Ainda me lembro da sensação de estar quieta minutos infindáveis para que a dona Alzira construísse à minha volta uma blusa ou, pior, um vestido. O medo que os alfinetes me entrassem pela carne fazia-me literalmente paralisar. Por isso, foi com alegria que aceitei a mudança da sala de estar de casa da minha avó, onde escolhíamos o que vestir na Burda, a revista alemã, para as lojas onde passeávamos por entre cabides à procura das últimas novidades e da roupa igual à das nossas amigas.
Mas foi sol de pouca dura porque eu sou vítima de uma família numerosa, perdão, sou filha de uma família numerosa e nem o facto de ser a mais velha me salvava. Se eu queria umas calças mais à moda, a minha mãe escolhia umas unissexo porque, a seguir a mim, vinha o meu irmão, que além do par de calças herdava também as camisolas de lã e os collants. A seguir a ele, as minhas irmãs herdavam as minhas calças, as camisolas e os collants e tudo o que era comprado para ele. Todas com calças sem corte por causa daquele rapaz. A mais nova herdava calças com a história do nosso crescimento, ou seja, com vincos das inúmeras bainhas que já tinham sido feitas.
Com os casacos era a mesma coisa. Houve um momento, na adolescência, que herdei um casaco do meu pai, quando os havia lindos na Porfírios, na Baixa lisboeta.

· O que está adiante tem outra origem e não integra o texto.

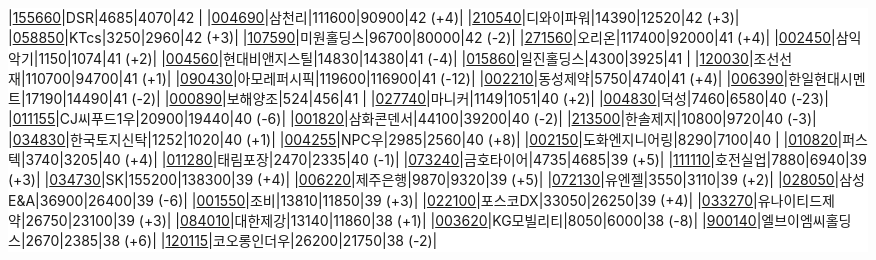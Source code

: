 |[155660](https://finance.daum.net/quotes/A155660)|DSR|4685|4070|42 |
|[004690](https://finance.daum.net/quotes/A004690)|삼천리|111600|90900|42 (+4)|
|[210540](https://finance.daum.net/quotes/A210540)|디와이파워|14390|12520|42 (+3)|
|[058850](https://finance.daum.net/quotes/A058850)|KTcs|3250|2960|42 (+3)|
|[107590](https://finance.daum.net/quotes/A107590)|미원홀딩스|96700|80000|42 (-2)|
|[271560](https://finance.daum.net/quotes/A271560)|오리온|117400|92000|41 (+4)|
|[002450](https://finance.daum.net/quotes/A002450)|삼익악기|1150|1074|41 (+2)|
|[004560](https://finance.daum.net/quotes/A004560)|현대비앤지스틸|14830|14380|41 (-4)|
|[015860](https://finance.daum.net/quotes/A015860)|일진홀딩스|4300|3925|41 |
|[120030](https://finance.daum.net/quotes/A120030)|조선선재|110700|94700|41 (+1)|
|[090430](https://finance.daum.net/quotes/A090430)|아모레퍼시픽|119600|116900|41 (-12)|
|[002210](https://finance.daum.net/quotes/A002210)|동성제약|5750|4740|41 (+4)|
|[006390](https://finance.daum.net/quotes/A006390)|한일현대시멘트|17190|14490|41 (-2)|
|[000890](https://finance.daum.net/quotes/A000890)|보해양조|524|456|41 |
|[027740](https://finance.daum.net/quotes/A027740)|마니커|1149|1051|40 (+2)|
|[004830](https://finance.daum.net/quotes/A004830)|덕성|7460|6580|40 (-23)|
|[011155](https://finance.daum.net/quotes/A011155)|CJ씨푸드1우|20900|19440|40 (-6)|
|[001820](https://finance.daum.net/quotes/A001820)|삼화콘덴서|44100|39200|40 (-2)|
|[213500](https://finance.daum.net/quotes/A213500)|한솔제지|10800|9720|40 (-3)|
|[034830](https://finance.daum.net/quotes/A034830)|한국토지신탁|1252|1020|40 (+1)|
|[004255](https://finance.daum.net/quotes/A004255)|NPC우|2985|2560|40 (+8)|
|[002150](https://finance.daum.net/quotes/A002150)|도화엔지니어링|8290|7100|40 |
|[010820](https://finance.daum.net/quotes/A010820)|퍼스텍|3740|3205|40 (+4)|
|[011280](https://finance.daum.net/quotes/A011280)|태림포장|2470|2335|40 (-1)|
|[073240](https://finance.daum.net/quotes/A073240)|금호타이어|4735|4685|39 (+5)|
|[111110](https://finance.daum.net/quotes/A111110)|호전실업|7880|6940|39 (+3)|
|[034730](https://finance.daum.net/quotes/A034730)|SK|155200|138300|39 (+4)|
|[006220](https://finance.daum.net/quotes/A006220)|제주은행|9870|9320|39 (+5)|
|[072130](https://finance.daum.net/quotes/A072130)|유엔젤|3550|3110|39 (+2)|
|[028050](https://finance.daum.net/quotes/A028050)|삼성E&A|36900|26400|39 (-6)|
|[001550](https://finance.daum.net/quotes/A001550)|조비|13810|11850|39 (+3)|
|[022100](https://finance.daum.net/quotes/A022100)|포스코DX|33050|26250|39 (+4)|
|[033270](https://finance.daum.net/quotes/A033270)|유나이티드제약|26750|23100|39 (+3)|
|[084010](https://finance.daum.net/quotes/A084010)|대한제강|13140|11860|38 (+1)|
|[003620](https://finance.daum.net/quotes/A003620)|KG모빌리티|8050|6000|38 (-8)|
|[900140](https://finance.daum.net/quotes/A900140)|엘브이엠씨홀딩스|2670|2385|38 (+6)|
|[120115](https://finance.daum.net/quotes/A120115)|코오롱인더우|26200|21750|38 (-2)|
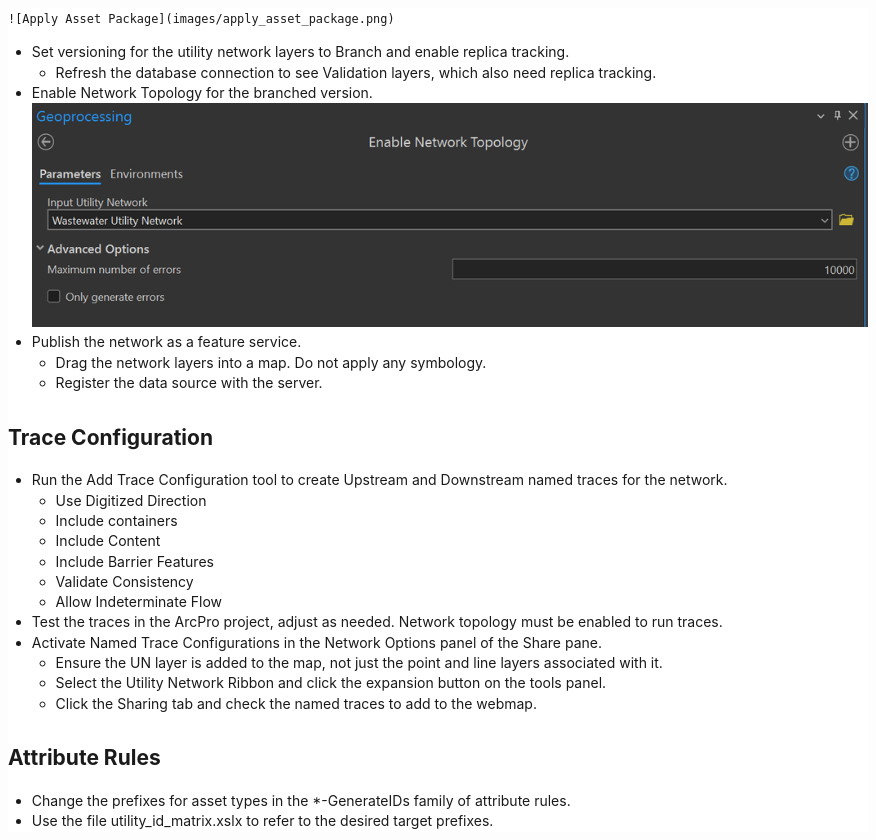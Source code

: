     ![Apply Asset Package](images/apply_asset_package.png)
  - Set versioning for the utility network layers to Branch and enable replica tracking.
    - Refresh the database connection to see Validation layers, which also need replica tracking.
  - Enable Network Topology for the branched version.
    ![Enable Network Topology](images/enable_network_topology.png)
- Publish the network as a feature service.
  - Drag the network layers into a map. Do not apply any symbology.
  - Register the data source with the server.

## Trace Configuration

- Run the Add Trace Configuration tool to create Upstream and Downstream named traces for the network.
  - Use Digitized Direction
  - Include containers
  - Include Content
  - Include Barrier Features
  - Validate Consistency
  - Allow Indeterminate Flow
- Test the traces in the ArcPro project, adjust as needed. Network topology must be enabled to run traces.
- Activate Named Trace Configurations in the Network Options panel of the Share pane.
  - Ensure the UN layer is added to the map, not just the point and line layers associated with it.
  - Select the Utility Network Ribbon and click the expansion button on the tools panel.
  - Click the Sharing tab and check the named traces to add to the webmap.

## Attribute Rules

- Change the prefixes for asset types in the \*-GenerateIDs family of attribute rules.
- Use the file utility_id_matrix.xslx to refer to the desired target prefixes.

Por isso, eu compreendo as mães indignadas com a Zippy e a sua colecção cápsula de roupa unissexo. As senhoras – com dois apelidos e cheias de sorte porque agora já não se passam cheques nem se assinam talões do cartão de crédito –, não estão contra a igualdade de género, o lobby LGBT que chega a tudo, até à roupa das nossas inocentes crianças, ou o “homossexualismo” (como escrevia uma delas num post do Facebook). Não. Estão todas, como eu, traumatizadas por terem usado calças, calções, T-shirts e pullovers dos irmãos, quando havia tantas saias de folhos e blusas com mangas de balão e cores garridas para vestir, e não o podíamos fazer por culpa dos rapazes da família.
Elas são vítimas da sociedade patriarcal em que crescemos porque aos nossos irmãos ninguém os obrigou a andar de saia, só vestiam os nossos collants e esses ninguém os via. Elas são feministas e não querem que as suas filhas sofram como nós sofremos.